Here are some interesting historical considerations to keep mind from Jenkin's book: The Lost History of Christianity: The Thousand-Year Golden Age of the Church in the Middle East, Africa, and Asia- and How it Died
- "Dechristianization is one of the least studied aspects of Christian history. Partly, the lack of interest in vanishing churches is a matter of practicality, in that dying organizations tend not to produce records of their own extinction."
- "The Statistics of decline are sobering. Look, for instance, at Asia Minor, the region that is often mentioned throughout the New Testament: it is here that we find such historic names as Iconium and Ephesus, Galatia and Bithynia, the seven cities of the book of Revelation...Still in the [year] 1050, the region had 373 bishoprics, and the inhabitants were virtually all Christian, overwhelmingly members of the Orthodox Church. Four hundred years later, the Christian proportion had fallen to 10 or 15 percent of the population, and we can find just three bishops. According to one estimate, the number of Asian Christians fell, between [the year] 1200 and 1500, from 21 million to 3.4 million." [Today, in what was New Testament territory, Muslims are the majority. Where the bells of Cathedrals once rang for the Divine Liturgy, people now hear the "adhan" from the mosques, the call to prayer.]
- "Where the African church failed was in not carrying Christianity beyond the Romanized inhabitants of the cities and the great estates and not sinking the roots into the world of native peoples...the African Church made next to no progress in taking the faith to the villages and neighboring tribes, nor, critically, had they tried to evangelize in local languages."
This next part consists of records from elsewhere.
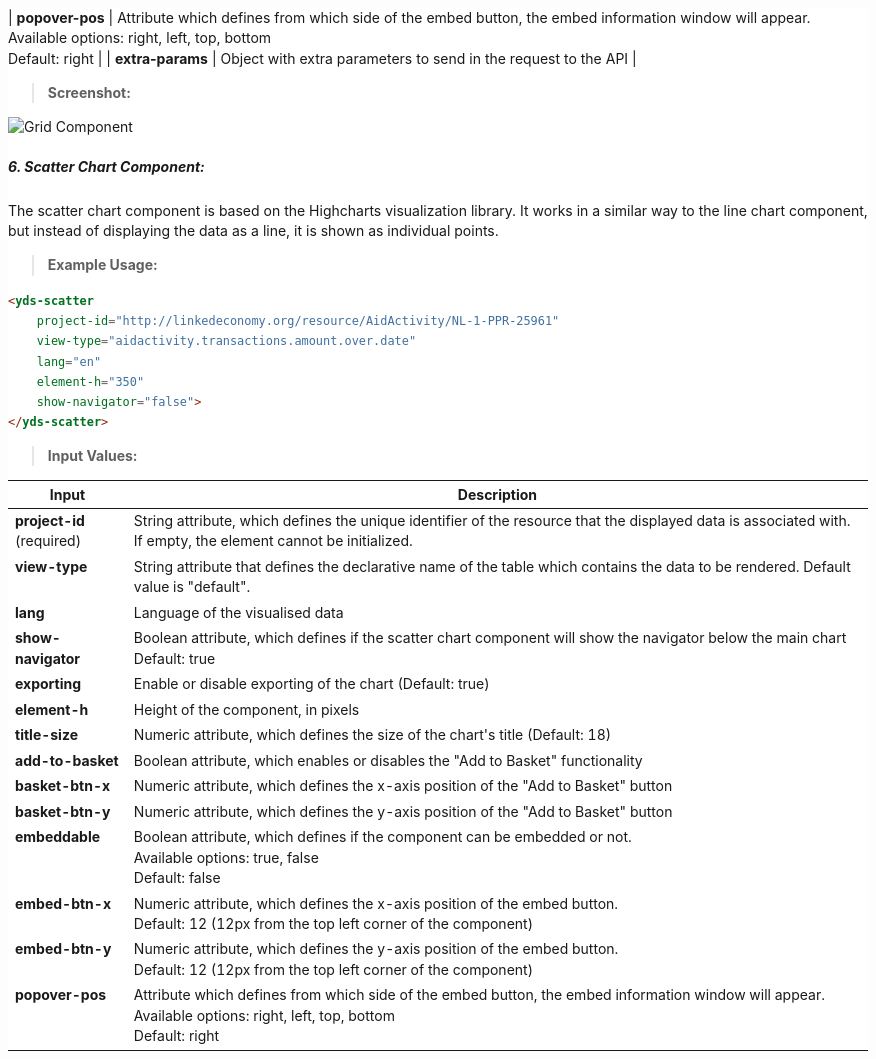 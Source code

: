 | **popover-pos** | Attribute which defines from which side of the embed button, the embed information window will appear.<br>Available options: right, left, top, bottom<br>Default: right |
| **extra-params** | Object with extra parameters to send in the request to the API |

> **Screenshot:**

![Grid Component](/user/images/grid.jpg)

##### 6. Scatter Chart Component:

The scatter chart component is based on the Highcharts visualization library. It works in a similar way to the line chart component, but instead of displaying the data as a line, it is shown as individual points.

> **Example Usage:**

```html
<yds-scatter
    project-id="http://linkedeconomy.org/resource/AidActivity/NL-1-PPR-25961"
    view-type="aidactivity.transactions.amount.over.date"
    lang="en"
    element-h="350"
    show-navigator="false">
</yds-scatter>
```

> **Input Values:**

| Input  | Description |
| ------ | ----------- |
| **project-id** (required) | String attribute, which defines the unique identifier of the resource that the displayed data is associated with. If empty, the element cannot be initialized. |
| **view-type** | String attribute that defines the declarative name of the table which contains the data to be rendered. Default value is "default". |
| **lang** | Language of the visualised data |
| **show-navigator** | Boolean attribute, which defines if the scatter chart component will show the navigator below the main chart<br>Default: true |
| **exporting** | Enable or disable exporting of the chart (Default: true) |
| **element-h** | Height of the component, in pixels |
| **title-size** | Numeric attribute, which defines the size of the chart's title (Default: 18) |
| **add-to-basket** | Boolean attribute, which enables or disables the "Add to Basket" functionality |
| **basket-btn-x** | Numeric attribute, which defines the x-axis position of the "Add to Basket" button |
| **basket-btn-y** | Numeric attribute, which defines the y-axis position of the "Add to Basket" button |
| **embeddable** | Boolean attribute, which defines if the component can be embedded or not.<br>Available options: true, false<br>Default: false |
| **embed-btn-x** | Numeric attribute, which defines the x-axis position of the embed button.<br>Default: 12 (12px from the top left corner of the component) |
| **embed-btn-y** | Numeric attribute, which defines the y-axis position of the embed button.<br>Default: 12 (12px from the top left corner of the component) |
| **popover-pos** | Attribute which defines from which side of the embed button, the embed information window will appear.<br>Available options: right, left, top, bottom<br>Default: right |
- "Throughout the Middle Ages, Christians saw Muhammad as a schismatic rather than the leader of an alien faith."
- "An early story reports that when he captured the sanctuary of Mecca, Muhammad ordered the destruction of all the idols in the temple, except for a figure of the Virgin and child."
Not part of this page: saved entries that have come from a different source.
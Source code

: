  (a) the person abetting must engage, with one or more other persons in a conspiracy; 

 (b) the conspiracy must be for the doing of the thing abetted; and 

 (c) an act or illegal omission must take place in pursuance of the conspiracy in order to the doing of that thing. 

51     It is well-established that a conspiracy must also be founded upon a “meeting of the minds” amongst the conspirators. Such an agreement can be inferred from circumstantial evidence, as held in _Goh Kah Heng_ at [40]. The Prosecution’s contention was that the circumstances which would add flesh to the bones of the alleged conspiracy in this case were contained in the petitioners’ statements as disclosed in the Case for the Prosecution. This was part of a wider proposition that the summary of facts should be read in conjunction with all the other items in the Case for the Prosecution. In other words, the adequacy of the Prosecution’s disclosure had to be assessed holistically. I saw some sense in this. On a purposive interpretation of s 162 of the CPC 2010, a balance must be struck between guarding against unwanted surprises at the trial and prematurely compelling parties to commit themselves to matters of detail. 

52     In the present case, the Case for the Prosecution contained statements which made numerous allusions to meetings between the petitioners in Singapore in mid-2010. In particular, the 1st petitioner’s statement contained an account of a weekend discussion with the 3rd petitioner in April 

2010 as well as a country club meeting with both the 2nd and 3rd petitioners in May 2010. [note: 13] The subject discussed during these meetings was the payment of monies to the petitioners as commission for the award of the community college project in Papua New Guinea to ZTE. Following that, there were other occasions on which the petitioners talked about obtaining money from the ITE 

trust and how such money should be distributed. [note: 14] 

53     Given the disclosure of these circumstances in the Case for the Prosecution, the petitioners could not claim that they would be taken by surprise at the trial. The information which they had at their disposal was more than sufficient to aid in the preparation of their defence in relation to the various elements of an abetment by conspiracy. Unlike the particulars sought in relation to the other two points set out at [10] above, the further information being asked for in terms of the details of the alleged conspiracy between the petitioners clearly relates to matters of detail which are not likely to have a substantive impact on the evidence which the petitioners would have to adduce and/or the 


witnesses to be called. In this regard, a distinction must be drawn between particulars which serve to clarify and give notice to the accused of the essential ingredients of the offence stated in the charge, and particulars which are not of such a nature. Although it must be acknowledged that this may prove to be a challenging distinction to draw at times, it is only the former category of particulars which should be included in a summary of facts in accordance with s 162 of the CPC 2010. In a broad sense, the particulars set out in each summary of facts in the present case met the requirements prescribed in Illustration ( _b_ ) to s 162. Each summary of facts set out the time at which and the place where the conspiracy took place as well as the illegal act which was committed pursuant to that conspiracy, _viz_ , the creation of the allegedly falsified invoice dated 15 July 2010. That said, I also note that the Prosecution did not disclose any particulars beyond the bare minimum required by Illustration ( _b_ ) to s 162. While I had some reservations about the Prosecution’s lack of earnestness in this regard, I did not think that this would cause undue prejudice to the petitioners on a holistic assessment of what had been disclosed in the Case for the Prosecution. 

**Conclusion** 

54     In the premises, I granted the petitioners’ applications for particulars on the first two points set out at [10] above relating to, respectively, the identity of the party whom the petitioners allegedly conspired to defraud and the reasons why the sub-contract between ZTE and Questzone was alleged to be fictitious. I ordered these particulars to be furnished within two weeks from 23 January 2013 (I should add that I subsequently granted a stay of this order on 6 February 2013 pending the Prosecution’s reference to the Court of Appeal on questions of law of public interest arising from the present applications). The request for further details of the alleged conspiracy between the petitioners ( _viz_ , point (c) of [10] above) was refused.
- "The strength of early and medieval Christianity was that it created a sanctified landscape in which Christian institutions were visible everywhere."
- "Mark Twain remarked on how often the world had turned out for the burial of Roman Catholicism, only to find it postponed yet again..."
- "Nothing so clearly indicates the imminent revival of a religion as a rising torrent of prophecies about its demise."
These last few quotes from Dr. Jenkins, a non-Catholic, offers some encouragement to Catholics. But there are a good deal of sobering insights for us to ponder. I hope and pray that Christians can learn and adapt accordingly. I'll never forget what Pope Benedict said when he gave an address at Catholic University in April of 2008. He said that when the Church attempts to dialogue with Muslims or any other religion that she must bring Christ to the table. In fact, in his book Truth and Tolerance, he wrote that too often in ecumenical dialogue, Catholics leave out two crucial concepts: mission and conversion. We must always bear in mind that even with the expectation of hostility and rejection, Christians have the duty, out of love for souls, to proclaim Christ and him crucified. It is only by being a "fool for Christ" that we can hope to win souls for him.
Permit me to leave you with one more quote from a completely different author that inspires hope. It is by St. Louis de Monfort, from the book True Devotion. Referring to the Christians of the end times and the nature of their mission, he said the following:
"These are the great men who are to come; but Mary is the one who, by the order of the Most High, shall fashion them for the purpose of extending His [Jesus] empire over that of the impious, the idolaters and the Muslims. But when and how shall this be? God alone knows."